**WHAT IS REQUIRED**
Every line of the following records that includes "alpha" should be copied.
:: TASK INPUTS
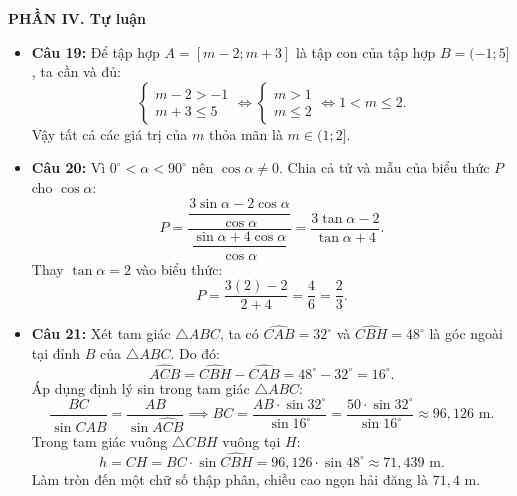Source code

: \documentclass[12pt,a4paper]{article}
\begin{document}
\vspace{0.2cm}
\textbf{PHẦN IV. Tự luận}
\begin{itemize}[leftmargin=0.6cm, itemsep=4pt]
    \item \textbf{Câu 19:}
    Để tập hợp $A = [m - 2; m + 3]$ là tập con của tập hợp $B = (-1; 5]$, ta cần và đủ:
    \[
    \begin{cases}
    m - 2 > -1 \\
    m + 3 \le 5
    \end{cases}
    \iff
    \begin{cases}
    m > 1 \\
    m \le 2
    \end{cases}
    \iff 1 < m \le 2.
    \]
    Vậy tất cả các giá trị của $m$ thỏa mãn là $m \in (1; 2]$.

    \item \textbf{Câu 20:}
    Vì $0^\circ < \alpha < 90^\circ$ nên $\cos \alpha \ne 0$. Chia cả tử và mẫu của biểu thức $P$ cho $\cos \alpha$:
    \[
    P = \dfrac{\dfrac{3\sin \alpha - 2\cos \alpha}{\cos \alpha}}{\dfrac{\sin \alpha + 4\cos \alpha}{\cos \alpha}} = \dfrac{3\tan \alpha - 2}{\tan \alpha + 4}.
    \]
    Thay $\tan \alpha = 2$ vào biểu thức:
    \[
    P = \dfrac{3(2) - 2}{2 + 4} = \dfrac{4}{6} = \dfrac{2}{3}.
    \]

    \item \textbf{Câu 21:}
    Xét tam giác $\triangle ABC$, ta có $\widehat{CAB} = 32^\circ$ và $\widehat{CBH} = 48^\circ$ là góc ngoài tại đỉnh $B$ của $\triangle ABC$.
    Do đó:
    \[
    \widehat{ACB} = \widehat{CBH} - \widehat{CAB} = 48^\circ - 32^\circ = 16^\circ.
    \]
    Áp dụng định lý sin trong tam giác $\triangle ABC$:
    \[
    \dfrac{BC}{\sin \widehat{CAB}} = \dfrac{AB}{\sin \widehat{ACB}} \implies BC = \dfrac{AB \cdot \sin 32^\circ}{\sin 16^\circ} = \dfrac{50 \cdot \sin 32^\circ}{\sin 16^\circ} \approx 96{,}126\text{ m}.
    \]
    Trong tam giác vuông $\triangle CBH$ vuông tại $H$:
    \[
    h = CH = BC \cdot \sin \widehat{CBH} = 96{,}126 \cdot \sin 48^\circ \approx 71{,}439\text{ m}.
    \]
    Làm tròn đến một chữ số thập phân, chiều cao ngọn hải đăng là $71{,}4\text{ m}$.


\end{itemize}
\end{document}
::::
:: TASK INPUTS
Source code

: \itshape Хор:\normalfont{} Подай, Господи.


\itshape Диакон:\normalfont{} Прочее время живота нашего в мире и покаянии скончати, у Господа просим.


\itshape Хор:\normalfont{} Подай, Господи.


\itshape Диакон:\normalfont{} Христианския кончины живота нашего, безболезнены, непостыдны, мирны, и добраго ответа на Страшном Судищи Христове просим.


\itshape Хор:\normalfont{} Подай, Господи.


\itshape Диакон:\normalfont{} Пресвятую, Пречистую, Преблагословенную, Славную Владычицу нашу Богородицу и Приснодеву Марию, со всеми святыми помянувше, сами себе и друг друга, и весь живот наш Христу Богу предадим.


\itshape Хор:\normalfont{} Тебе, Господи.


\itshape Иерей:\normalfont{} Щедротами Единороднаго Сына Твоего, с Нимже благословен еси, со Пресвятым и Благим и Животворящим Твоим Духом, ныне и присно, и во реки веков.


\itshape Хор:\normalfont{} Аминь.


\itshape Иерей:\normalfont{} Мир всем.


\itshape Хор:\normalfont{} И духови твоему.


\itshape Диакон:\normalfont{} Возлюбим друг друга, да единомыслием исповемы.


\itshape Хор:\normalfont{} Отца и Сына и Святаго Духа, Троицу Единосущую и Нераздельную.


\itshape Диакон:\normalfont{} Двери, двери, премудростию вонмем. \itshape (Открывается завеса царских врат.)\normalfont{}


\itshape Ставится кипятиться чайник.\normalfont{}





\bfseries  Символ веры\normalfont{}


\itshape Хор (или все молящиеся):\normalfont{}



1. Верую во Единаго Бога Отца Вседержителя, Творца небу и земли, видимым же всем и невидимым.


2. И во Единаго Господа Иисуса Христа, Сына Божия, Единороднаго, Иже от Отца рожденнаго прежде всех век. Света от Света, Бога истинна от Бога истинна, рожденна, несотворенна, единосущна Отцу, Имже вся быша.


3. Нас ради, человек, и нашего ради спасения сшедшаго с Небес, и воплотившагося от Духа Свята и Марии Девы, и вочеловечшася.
::::
**ANSWER TO THE EXERCISE**
    Vì $0^\circ < \alpha < 90^\circ$ nên $\cos \alpha \ne 0$. Chia cả tử và mẫu của biểu thức $P$ cho $\cos \alpha$:
    P = \dfrac{\dfrac{3\sin \alpha - 2\cos \alpha}{\cos \alpha}}{\dfrac{\sin \alpha + 4\cos \alpha}{\cos \alpha}} = \dfrac{3\tan \alpha - 2}{\tan \alpha + 4}.
    Thay $\tan \alpha = 2$ vào biểu thức:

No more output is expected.